EXERCISE DATA:
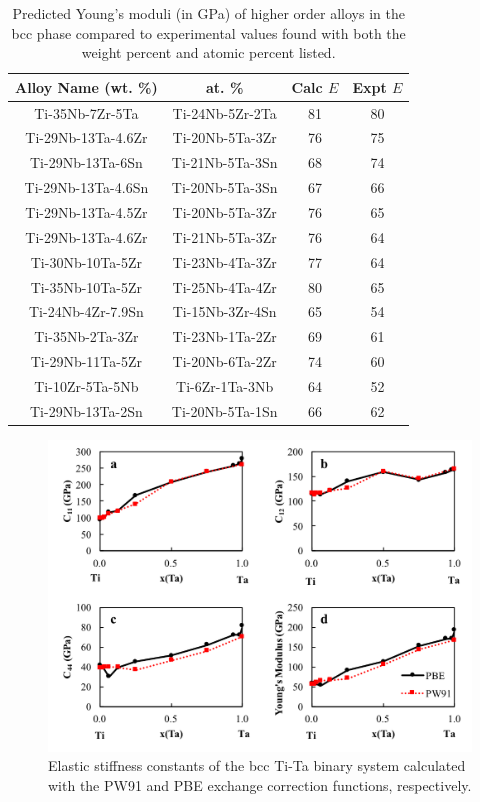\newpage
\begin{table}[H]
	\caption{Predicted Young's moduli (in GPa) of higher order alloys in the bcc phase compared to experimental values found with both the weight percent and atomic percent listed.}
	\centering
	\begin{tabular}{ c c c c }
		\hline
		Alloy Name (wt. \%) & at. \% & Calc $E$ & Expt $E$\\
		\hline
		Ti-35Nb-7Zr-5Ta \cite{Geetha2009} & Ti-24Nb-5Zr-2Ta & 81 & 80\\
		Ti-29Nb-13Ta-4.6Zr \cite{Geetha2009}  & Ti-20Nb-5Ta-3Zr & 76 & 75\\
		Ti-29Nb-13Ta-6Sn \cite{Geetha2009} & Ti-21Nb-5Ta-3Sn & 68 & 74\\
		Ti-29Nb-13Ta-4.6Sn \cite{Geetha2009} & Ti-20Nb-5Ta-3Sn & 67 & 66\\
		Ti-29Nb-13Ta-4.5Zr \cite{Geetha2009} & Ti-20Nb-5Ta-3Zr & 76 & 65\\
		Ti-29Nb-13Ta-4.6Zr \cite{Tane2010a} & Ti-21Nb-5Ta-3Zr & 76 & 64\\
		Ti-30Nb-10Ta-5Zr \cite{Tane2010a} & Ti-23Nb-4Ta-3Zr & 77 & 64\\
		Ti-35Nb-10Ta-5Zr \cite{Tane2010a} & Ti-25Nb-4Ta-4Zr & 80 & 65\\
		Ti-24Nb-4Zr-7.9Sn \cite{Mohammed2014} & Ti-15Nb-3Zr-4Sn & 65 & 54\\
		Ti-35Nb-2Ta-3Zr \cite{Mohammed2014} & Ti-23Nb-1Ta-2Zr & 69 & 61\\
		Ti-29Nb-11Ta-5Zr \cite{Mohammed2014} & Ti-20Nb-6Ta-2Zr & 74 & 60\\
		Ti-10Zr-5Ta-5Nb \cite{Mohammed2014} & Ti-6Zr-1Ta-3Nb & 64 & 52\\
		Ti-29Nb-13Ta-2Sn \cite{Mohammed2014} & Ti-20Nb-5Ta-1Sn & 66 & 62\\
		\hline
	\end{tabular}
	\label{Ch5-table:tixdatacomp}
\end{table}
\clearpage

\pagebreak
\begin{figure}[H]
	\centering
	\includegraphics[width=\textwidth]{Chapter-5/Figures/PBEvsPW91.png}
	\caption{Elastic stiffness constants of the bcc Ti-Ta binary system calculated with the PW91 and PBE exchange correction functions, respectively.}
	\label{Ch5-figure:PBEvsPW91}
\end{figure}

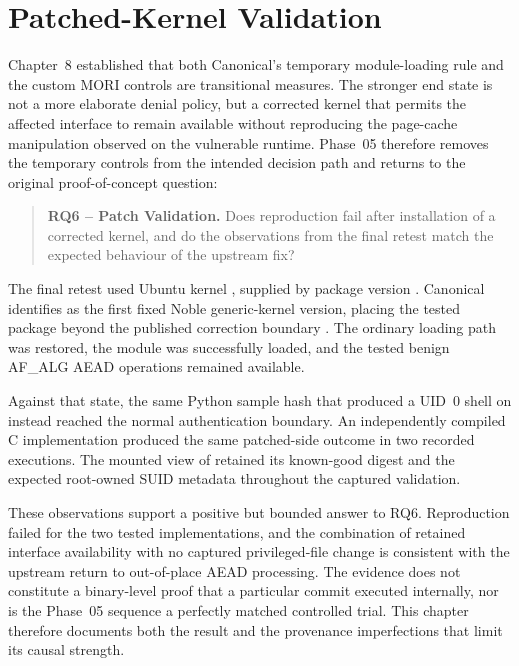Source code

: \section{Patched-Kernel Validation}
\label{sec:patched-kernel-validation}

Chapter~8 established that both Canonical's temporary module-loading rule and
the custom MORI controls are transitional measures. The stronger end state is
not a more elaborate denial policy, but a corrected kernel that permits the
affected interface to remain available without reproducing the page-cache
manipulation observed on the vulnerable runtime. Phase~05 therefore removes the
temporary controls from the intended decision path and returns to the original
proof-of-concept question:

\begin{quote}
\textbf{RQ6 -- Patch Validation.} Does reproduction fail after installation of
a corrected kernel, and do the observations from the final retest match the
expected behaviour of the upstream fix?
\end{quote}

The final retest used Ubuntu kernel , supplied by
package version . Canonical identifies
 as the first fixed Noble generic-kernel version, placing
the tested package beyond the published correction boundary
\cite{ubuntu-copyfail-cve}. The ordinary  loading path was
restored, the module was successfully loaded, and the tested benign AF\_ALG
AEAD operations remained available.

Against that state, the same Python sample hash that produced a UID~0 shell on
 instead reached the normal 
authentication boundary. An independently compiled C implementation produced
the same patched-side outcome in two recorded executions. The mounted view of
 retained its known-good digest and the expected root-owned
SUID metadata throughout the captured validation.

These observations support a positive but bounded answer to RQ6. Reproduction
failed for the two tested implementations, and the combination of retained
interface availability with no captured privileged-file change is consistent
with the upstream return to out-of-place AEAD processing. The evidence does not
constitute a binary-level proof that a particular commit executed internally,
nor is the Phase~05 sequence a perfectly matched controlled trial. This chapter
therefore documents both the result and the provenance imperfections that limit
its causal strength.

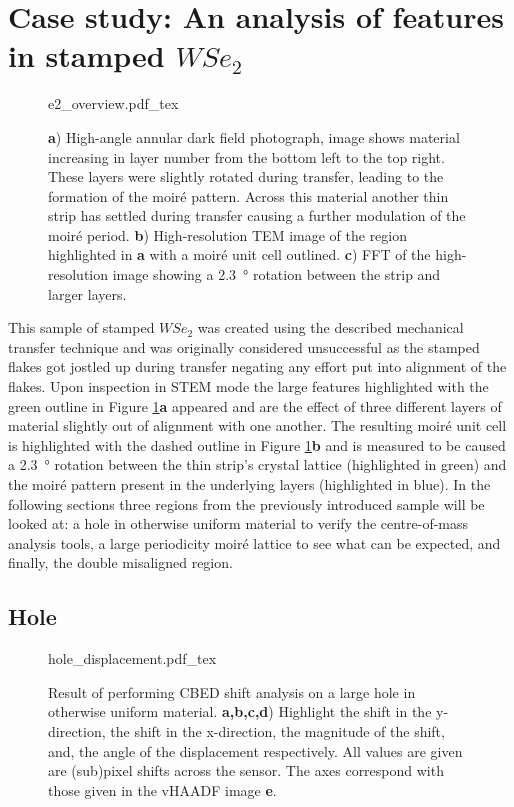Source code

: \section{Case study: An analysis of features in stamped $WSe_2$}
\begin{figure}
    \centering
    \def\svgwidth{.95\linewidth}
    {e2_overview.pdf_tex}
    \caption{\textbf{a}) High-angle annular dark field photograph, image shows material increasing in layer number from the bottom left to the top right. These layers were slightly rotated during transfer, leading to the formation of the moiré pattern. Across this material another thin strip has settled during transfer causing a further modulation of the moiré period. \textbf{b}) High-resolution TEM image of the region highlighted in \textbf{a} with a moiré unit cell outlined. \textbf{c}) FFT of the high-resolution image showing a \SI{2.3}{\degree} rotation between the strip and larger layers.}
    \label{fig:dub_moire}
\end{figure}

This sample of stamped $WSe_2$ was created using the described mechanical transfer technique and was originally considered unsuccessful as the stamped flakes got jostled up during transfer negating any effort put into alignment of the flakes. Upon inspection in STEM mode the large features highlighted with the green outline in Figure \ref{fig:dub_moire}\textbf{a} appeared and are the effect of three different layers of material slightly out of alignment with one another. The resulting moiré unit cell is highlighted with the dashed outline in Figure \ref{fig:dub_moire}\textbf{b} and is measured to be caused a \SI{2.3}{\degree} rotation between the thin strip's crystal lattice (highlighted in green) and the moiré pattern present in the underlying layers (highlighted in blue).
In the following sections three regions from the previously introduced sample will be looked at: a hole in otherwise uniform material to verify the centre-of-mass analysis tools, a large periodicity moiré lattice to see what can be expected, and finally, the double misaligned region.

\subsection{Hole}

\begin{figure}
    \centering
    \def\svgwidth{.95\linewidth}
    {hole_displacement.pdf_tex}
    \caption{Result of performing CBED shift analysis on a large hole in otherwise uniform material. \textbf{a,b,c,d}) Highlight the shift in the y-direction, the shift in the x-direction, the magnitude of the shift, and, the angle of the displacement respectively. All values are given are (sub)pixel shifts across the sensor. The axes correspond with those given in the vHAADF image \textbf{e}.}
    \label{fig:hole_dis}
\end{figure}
...
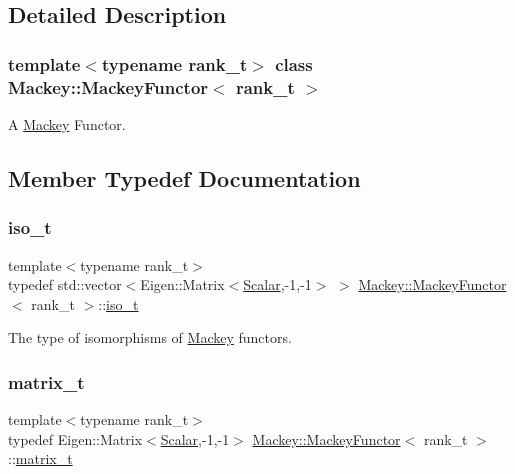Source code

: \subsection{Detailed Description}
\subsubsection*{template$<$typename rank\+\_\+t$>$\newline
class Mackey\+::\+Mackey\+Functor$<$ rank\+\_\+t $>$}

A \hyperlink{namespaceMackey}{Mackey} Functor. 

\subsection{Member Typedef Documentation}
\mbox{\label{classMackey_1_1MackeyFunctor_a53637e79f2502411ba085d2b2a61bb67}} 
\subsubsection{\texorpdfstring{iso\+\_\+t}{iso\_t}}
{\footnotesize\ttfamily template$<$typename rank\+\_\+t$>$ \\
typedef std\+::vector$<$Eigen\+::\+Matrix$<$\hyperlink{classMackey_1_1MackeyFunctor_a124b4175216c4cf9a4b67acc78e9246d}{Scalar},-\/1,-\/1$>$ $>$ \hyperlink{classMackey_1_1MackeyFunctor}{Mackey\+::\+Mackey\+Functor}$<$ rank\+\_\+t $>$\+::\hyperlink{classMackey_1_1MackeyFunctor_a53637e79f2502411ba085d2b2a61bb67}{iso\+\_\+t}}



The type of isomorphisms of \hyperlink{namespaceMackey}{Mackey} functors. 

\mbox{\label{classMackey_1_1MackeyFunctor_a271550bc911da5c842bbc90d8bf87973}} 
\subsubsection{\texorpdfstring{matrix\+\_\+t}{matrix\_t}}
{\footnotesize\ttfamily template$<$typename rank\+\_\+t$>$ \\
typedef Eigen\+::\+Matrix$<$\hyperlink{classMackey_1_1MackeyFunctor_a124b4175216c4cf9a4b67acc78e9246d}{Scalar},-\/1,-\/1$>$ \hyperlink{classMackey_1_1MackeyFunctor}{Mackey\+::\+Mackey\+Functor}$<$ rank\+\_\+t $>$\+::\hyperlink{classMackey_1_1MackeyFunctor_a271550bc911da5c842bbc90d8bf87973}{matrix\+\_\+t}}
--
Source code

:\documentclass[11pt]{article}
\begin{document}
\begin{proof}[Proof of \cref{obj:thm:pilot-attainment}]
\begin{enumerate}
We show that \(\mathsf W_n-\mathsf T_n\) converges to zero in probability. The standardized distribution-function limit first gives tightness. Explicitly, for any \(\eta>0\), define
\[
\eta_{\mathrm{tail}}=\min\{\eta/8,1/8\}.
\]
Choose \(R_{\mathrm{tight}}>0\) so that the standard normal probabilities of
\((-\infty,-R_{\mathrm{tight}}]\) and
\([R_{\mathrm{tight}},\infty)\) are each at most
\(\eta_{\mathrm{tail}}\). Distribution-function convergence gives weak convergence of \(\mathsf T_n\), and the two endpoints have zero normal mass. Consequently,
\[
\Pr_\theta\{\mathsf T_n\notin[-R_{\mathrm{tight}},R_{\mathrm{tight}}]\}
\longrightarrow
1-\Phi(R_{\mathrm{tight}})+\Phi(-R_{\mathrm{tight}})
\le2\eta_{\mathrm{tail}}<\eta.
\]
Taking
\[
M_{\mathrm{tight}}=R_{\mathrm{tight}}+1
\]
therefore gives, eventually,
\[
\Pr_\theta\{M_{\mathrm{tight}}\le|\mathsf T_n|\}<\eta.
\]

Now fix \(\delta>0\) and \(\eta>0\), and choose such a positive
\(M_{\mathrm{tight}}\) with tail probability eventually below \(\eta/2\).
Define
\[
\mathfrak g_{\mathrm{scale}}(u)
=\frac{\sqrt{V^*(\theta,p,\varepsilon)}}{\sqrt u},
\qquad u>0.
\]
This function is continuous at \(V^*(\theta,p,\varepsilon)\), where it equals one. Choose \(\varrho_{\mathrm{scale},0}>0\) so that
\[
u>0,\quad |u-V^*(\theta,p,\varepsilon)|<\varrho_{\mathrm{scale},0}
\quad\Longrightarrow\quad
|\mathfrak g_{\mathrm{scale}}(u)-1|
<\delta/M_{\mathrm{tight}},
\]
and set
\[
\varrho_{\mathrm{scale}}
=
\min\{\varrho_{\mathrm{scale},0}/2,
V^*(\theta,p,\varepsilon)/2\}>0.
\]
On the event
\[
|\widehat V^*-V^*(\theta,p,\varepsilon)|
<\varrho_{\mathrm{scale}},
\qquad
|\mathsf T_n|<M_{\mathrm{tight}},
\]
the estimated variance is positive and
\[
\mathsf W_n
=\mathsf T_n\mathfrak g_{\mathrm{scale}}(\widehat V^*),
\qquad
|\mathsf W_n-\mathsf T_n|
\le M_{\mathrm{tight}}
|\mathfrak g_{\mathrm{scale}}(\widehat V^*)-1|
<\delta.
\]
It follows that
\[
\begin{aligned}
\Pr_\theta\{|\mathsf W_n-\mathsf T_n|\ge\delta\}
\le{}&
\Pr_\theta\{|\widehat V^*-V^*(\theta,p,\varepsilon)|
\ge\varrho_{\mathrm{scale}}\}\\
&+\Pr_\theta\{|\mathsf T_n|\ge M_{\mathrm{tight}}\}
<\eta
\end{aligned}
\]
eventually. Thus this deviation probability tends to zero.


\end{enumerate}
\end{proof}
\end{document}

WHAT THE EXERCISE ASKS: All lines in the records with the string "produced" should be copied out.

SOLUTION TO THIS PROBLEM:
Against that state, the same Python sample hash that produced a UID~0 shell on
authentication boundary. An independently compiled C implementation produced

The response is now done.